- _YOUR ASSIGNMENT_:
Each line of the listing below must be retyped exactly, with images left out.

- _RECORDS FOR THIS EXERCISE_:

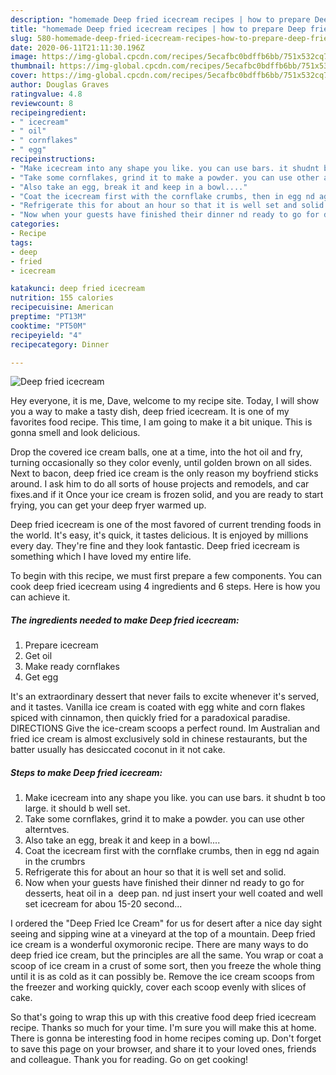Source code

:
 ```yaml
---
description: "homemade Deep fried icecream recipes | how to prepare Deep fried icecream"
title: "homemade Deep fried icecream recipes | how to prepare Deep fried icecream"
slug: 580-homemade-deep-fried-icecream-recipes-how-to-prepare-deep-fried-icecream
date: 2020-06-11T21:11:30.196Z
image: https://img-global.cpcdn.com/recipes/5ecafbc0bdffb6bb/751x532cq70/deep-fried-icecream-recipe-main-photo.jpg
thumbnail: https://img-global.cpcdn.com/recipes/5ecafbc0bdffb6bb/751x532cq70/deep-fried-icecream-recipe-main-photo.jpg
cover: https://img-global.cpcdn.com/recipes/5ecafbc0bdffb6bb/751x532cq70/deep-fried-icecream-recipe-main-photo.jpg
author: Douglas Graves
ratingvalue: 4.8
reviewcount: 8
recipeingredient:
- " icecream"
- " oil"
- " cornflakes"
- " egg"
recipeinstructions:
- "Make icecream into any shape you like. you can use bars. it shudnt b too large. it should b well set."
- "Take some cornflakes, grind it to make a powder. you can use other alterntves."
- "Also take an egg, break it and keep in a bowl...."
- "Coat the icecream first with the cornflake crumbs, then in egg nd again in the crumbrs"
- "Refrigerate this for about an hour so that it is well set and solid."
- "Now when your guests have finished their dinner nd ready to go for desserts, heat oil in a  deep pan. nd just insert your well coated and well set icecream for abou 15-20 second..."
categories:
- Recipe
tags:
- deep
- fried
- icecream

katakunci: deep fried icecream 
nutrition: 155 calories
recipecuisine: American
preptime: "PT13M"
cooktime: "PT50M"
recipeyield: "4"
recipecategory: Dinner

---
```



![Deep fried icecream](https://img-global.cpcdn.com/recipes/5ecafbc0bdffb6bb/751x532cq70/deep-fried-icecream-recipe-main-photo.jpg)

Hey everyone, it is me, Dave, welcome to my recipe site. Today, I will show you a way to make a tasty dish, deep fried icecream. It is one of my favorites food recipe. This time, I am going to make it a bit unique. This is gonna smell and look delicious.

Drop the covered ice cream balls, one at a time, into the hot oil and fry, turning occasionally so they color evenly, until golden brown on all sides. Next to bacon, deep fried ice cream is the only reason my boyfriend sticks around. I ask him to do all sorts of house projects and remodels, and car fixes.and if it Once your ice cream is frozen solid, and you are ready to start frying, you can get your deep fryer warmed up.

Deep fried icecream is one of the most favored of current trending foods in the world. It's easy, it's quick, it tastes delicious. It is enjoyed by millions every day. They're fine and they look fantastic. Deep fried icecream is something which I have loved my entire life.


To begin with this recipe, we must first prepare a few components. You can cook deep fried icecream using 4 ingredients and 6 steps. Here is how you can achieve it.

<!--inarticleads1-->

##### The ingredients needed to make Deep fried icecream:

1. Prepare  icecream
1. Get  oil
1. Make ready  cornflakes
1. Get  egg


It&#39;s an extraordinary dessert that never fails to excite whenever it&#39;s served, and it tastes. Vanilla ice cream is coated with egg white and corn flakes spiced with cinnamon, then quickly fried for a paradoxical paradise. DIRECTIONS Give the ice-cream scoops a perfect round. Im Australian and fried ice cream is almost exclusively sold in chinese restaurants, but the batter usually has desiccated coconut in it not cake. 

<!--inarticleads2-->

##### Steps to make Deep fried icecream:

1. Make icecream into any shape you like. you can use bars. it shudnt b too large. it should b well set.
1. Take some cornflakes, grind it to make a powder. you can use other alterntves.
1. Also take an egg, break it and keep in a bowl....
1. Coat the icecream first with the cornflake crumbs, then in egg nd again in the crumbrs
1. Refrigerate this for about an hour so that it is well set and solid.
1. Now when your guests have finished their dinner nd ready to go for desserts, heat oil in a  deep pan. nd just insert your well coated and well set icecream for abou 15-20 second...


I ordered the &#34;Deep Fried Ice Cream&#34; for us for desert after a nice day sight seeing and sipping wine at a vineyard at the top of a mountain. Deep fried ice cream is a wonderful oxymoronic recipe. There are many ways to do deep fried ice cream, but the principles are all the same. You wrap or coat a scoop of ice cream in a crust of some sort, then you freeze the whole thing until it is as cold as it can possibly be. Remove the ice cream scoops from the freezer and working quickly, cover each scoop evenly with slices of cake. 

So that's going to wrap this up with this creative food deep fried icecream recipe. Thanks so much for your time. I'm sure you will make this at home. There is gonna be interesting food in home recipes coming up. Don't forget to save this page on your browser, and share it to your loved ones, friends and colleague. Thank you for reading. Go on get cooking!
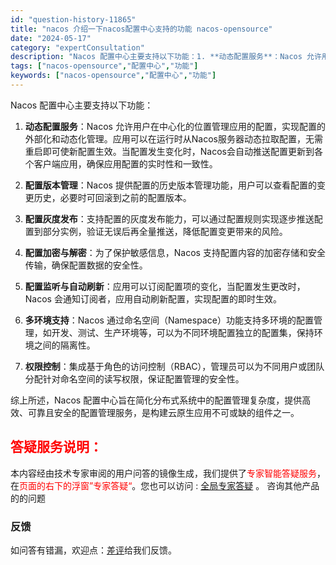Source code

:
 ```yaml
---
id: "question-history-11865"
title: "nacos 介绍一下nacos配置中心支持的功能 nacos-opensource"
date: "2024-05-17"
category: "expertConsultation"
description: "Nacos 配置中心主要支持以下功能：1. **动态配置服务**：Nacos 允许用户在中心化的位置管理应用的配置，实现配置的外部化和动态化管理。应用可以在运行时从Nacos服务器动态拉取配置，无需重启即可使新配置生效。当配置发生变化时，Nacos会自动推送配置更新到各个客户端应用，确保应用配置的实"
tags: ["nacos-opensource","配置中心","功能"]
keywords: ["nacos-opensource","配置中心","功能"]
---
```


Nacos 配置中心主要支持以下功能：

1. **动态配置服务**：Nacos 允许用户在中心化的位置管理应用的配置，实现配置的外部化和动态化管理。应用可以在运行时从Nacos服务器动态拉取配置，无需重启即可使新配置生效。当配置发生变化时，Nacos会自动推送配置更新到各个客户端应用，确保应用配置的实时性和一致性。

2. **配置版本管理**：Nacos 提供配置的历史版本管理功能，用户可以查看配置的变更历史，必要时可回滚到之前的配置版本。

3. **配置灰度发布**：支持配置的灰度发布能力，可以通过配置规则实现逐步推送配置到部分实例，验证无误后再全量推送，降低配置变更带来的风险。

4. **配置加密与解密**：为了保护敏感信息，Nacos 支持配置内容的加密存储和安全传输，确保配置数据的安全性。

5. **配置监听与自动刷新**：应用可以订阅配置项的变化，当配置发生更改时，Nacos 会通知订阅者，应用自动刷新配置，实现配置的即时生效。

6. **多环境支持**：Nacos 通过命名空间（Namespace）功能支持多环境的配置管理，如开发、测试、生产环境等，可以为不同环境配置独立的配置集，保持环境之间的隔离性。

7. **权限控制**：集成基于角色的访问控制（RBAC），管理员可以为不同用户或团队分配针对命名空间的读写权限，保证配置管理的安全性。

综上所述，Nacos 配置中心旨在简化分布式系统中的配置管理复杂度，提供高效、可靠且安全的配置管理服务，是构建云原生应用不可或缺的组件之一。
## <font color="#FF0000">答疑服务说明：</font> 

本内容经由技术专家审阅的用户问答的镜像生成，我们提供了<font color="#FF0000">专家智能答疑服务</font>，在<font color="#FF0000">页面的右下的浮窗”专家答疑“</font>。您也可以访问 : [全局专家答疑](https://opensource.alibaba.com/chatBot) 。 咨询其他产品的的问题

### 反馈
如问答有错漏，欢迎点：[差评](https://ai.nacos.io/user/feedbackByEnhancerGradePOJOID?enhancerGradePOJOId=13831)给我们反馈。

- _RESPONSE AREA_:
Source code

:
 ```yaml
---
description: "homemade Deep fried icecream recipes | how to prepare Deep fried icecream"
title: "homemade Deep fried icecream recipes | how to prepare Deep fried icecream"
slug: 580-homemade-deep-fried-icecream-recipes-how-to-prepare-deep-fried-icecream
date: 2020-06-11T21:11:30.196Z
image: https://img-global.cpcdn.com/recipes/5ecafbc0bdffb6bb/751x532cq70/deep-fried-icecream-recipe-main-photo.jpg
thumbnail: https://img-global.cpcdn.com/recipes/5ecafbc0bdffb6bb/751x532cq70/deep-fried-icecream-recipe-main-photo.jpg
cover: https://img-global.cpcdn.com/recipes/5ecafbc0bdffb6bb/751x532cq70/deep-fried-icecream-recipe-main-photo.jpg
author: Douglas Graves
ratingvalue: 4.8
reviewcount: 8
recipeingredient:
- " icecream"
- " oil"
- " cornflakes"
- " egg"
recipeinstructions:
- "Make icecream into any shape you like. you can use bars. it shudnt b too large. it should b well set."
- "Take some cornflakes, grind it to make a powder. you can use other alterntves."
- "Also take an egg, break it and keep in a bowl...."
- "Coat the icecream first with the cornflake crumbs, then in egg nd again in the crumbrs"
- "Refrigerate this for about an hour so that it is well set and solid."
- "Now when your guests have finished their dinner nd ready to go for desserts, heat oil in a  deep pan. nd just insert your well coated and well set icecream for abou 15-20 second..."
categories:
- Recipe
tags:
- deep
- fried
- icecream

katakunci: deep fried icecream 
nutrition: 155 calories
recipecuisine: American
preptime: "PT13M"
cooktime: "PT50M"
recipeyield: "4"
recipecategory: Dinner

---
```



![Deep fried icecream](https://img-global.cpcdn.com/recipes/5ecafbc0bdffb6bb/751x532cq70/deep-fried-icecream-recipe-main-photo.jpg)

Hey everyone, it is me, Dave, welcome to my recipe site. Today, I will show you a way to make a tasty dish, deep fried icecream. It is one of my favorites food recipe. This time, I am going to make it a bit unique. This is gonna smell and look delicious.

Drop the covered ice cream balls, one at a time, into the hot oil and fry, turning occasionally so they color evenly, until golden brown on all sides. Next to bacon, deep fried ice cream is the only reason my boyfriend sticks around. I ask him to do all sorts of house projects and remodels, and car fixes.and if it Once your ice cream is frozen solid, and you are ready to start frying, you can get your deep fryer warmed up.

Deep fried icecream is one of the most favored of current trending foods in the world. It's easy, it's quick, it tastes delicious. It is enjoyed by millions every day. They're fine and they look fantastic. Deep fried icecream is something which I have loved my entire life.


To begin with this recipe, we must first prepare a few components. You can cook deep fried icecream using 4 ingredients and 6 steps. Here is how you can achieve it.

<!--inarticleads1-->

##### The ingredients needed to make Deep fried icecream:

1. Prepare  icecream
1. Get  oil
1. Make ready  cornflakes
1. Get  egg


It&#39;s an extraordinary dessert that never fails to excite whenever it&#39;s served, and it tastes. Vanilla ice cream is coated with egg white and corn flakes spiced with cinnamon, then quickly fried for a paradoxical paradise. DIRECTIONS Give the ice-cream scoops a perfect round. Im Australian and fried ice cream is almost exclusively sold in chinese restaurants, but the batter usually has desiccated coconut in it not cake. 

<!--inarticleads2-->

##### Steps to make Deep fried icecream:

1. Make icecream into any shape you like. you can use bars. it shudnt b too large. it should b well set.
1. Take some cornflakes, grind it to make a powder. you can use other alterntves.
1. Also take an egg, break it and keep in a bowl....
1. Coat the icecream first with the cornflake crumbs, then in egg nd again in the crumbrs
1. Refrigerate this for about an hour so that it is well set and solid.
1. Now when your guests have finished their dinner nd ready to go for desserts, heat oil in a  deep pan. nd just insert your well coated and well set icecream for abou 15-20 second...


I ordered the &#34;Deep Fried Ice Cream&#34; for us for desert after a nice day sight seeing and sipping wine at a vineyard at the top of a mountain. Deep fried ice cream is a wonderful oxymoronic recipe. There are many ways to do deep fried ice cream, but the principles are all the same. You wrap or coat a scoop of ice cream in a crust of some sort, then you freeze the whole thing until it is as cold as it can possibly be. Remove the ice cream scoops from the freezer and working quickly, cover each scoop evenly with slices of cake. 

So that's going to wrap this up with this creative food deep fried icecream recipe. Thanks so much for your time. I'm sure you will make this at home. There is gonna be interesting food in home recipes coming up. Don't forget to save this page on your browser, and share it to your loved ones, friends and colleague. Thank you for reading. Go on get cooking!
Source code

:
 ```yaml
---
id: "question-history-11865"
title: "nacos 介绍一下nacos配置中心支持的功能 nacos-opensource"
date: "2024-05-17"
category: "expertConsultation"
description: "Nacos 配置中心主要支持以下功能：1. **动态配置服务**：Nacos 允许用户在中心化的位置管理应用的配置，实现配置的外部化和动态化管理。应用可以在运行时从Nacos服务器动态拉取配置，无需重启即可使新配置生效。当配置发生变化时，Nacos会自动推送配置更新到各个客户端应用，确保应用配置的实"
tags: ["nacos-opensource","配置中心","功能"]
keywords: ["nacos-opensource","配置中心","功能"]
---
```


Nacos 配置中心主要支持以下功能：

1. **动态配置服务**：Nacos 允许用户在中心化的位置管理应用的配置，实现配置的外部化和动态化管理。应用可以在运行时从Nacos服务器动态拉取配置，无需重启即可使新配置生效。当配置发生变化时，Nacos会自动推送配置更新到各个客户端应用，确保应用配置的实时性和一致性。

2. **配置版本管理**：Nacos 提供配置的历史版本管理功能，用户可以查看配置的变更历史，必要时可回滚到之前的配置版本。

3. **配置灰度发布**：支持配置的灰度发布能力，可以通过配置规则实现逐步推送配置到部分实例，验证无误后再全量推送，降低配置变更带来的风险。

4. **配置加密与解密**：为了保护敏感信息，Nacos 支持配置内容的加密存储和安全传输，确保配置数据的安全性。

5. **配置监听与自动刷新**：应用可以订阅配置项的变化，当配置发生更改时，Nacos 会通知订阅者，应用自动刷新配置，实现配置的即时生效。

6. **多环境支持**：Nacos 通过命名空间（Namespace）功能支持多环境的配置管理，如开发、测试、生产环境等，可以为不同环境配置独立的配置集，保持环境之间的隔离性。

7. **权限控制**：集成基于角色的访问控制（RBAC），管理员可以为不同用户或团队分配针对命名空间的读写权限，保证配置管理的安全性。

综上所述，Nacos 配置中心旨在简化分布式系统中的配置管理复杂度，提供高效、可靠且安全的配置管理服务，是构建云原生应用不可或缺的组件之一。
## <font color="#FF0000">答疑服务说明：</font> 

本内容经由技术专家审阅的用户问答的镜像生成，我们提供了<font color="#FF0000">专家智能答疑服务</font>，在<font color="#FF0000">页面的右下的浮窗”专家答疑“</font>。您也可以访问 : [全局专家答疑](https://opensource.alibaba.com/chatBot) 。 咨询其他产品的的问题

### 反馈
如问答有错漏，欢迎点：[差评](https://ai.nacos.io/user/feedbackByEnhancerGradePOJOID?enhancerGradePOJOId=13831)给我们反馈。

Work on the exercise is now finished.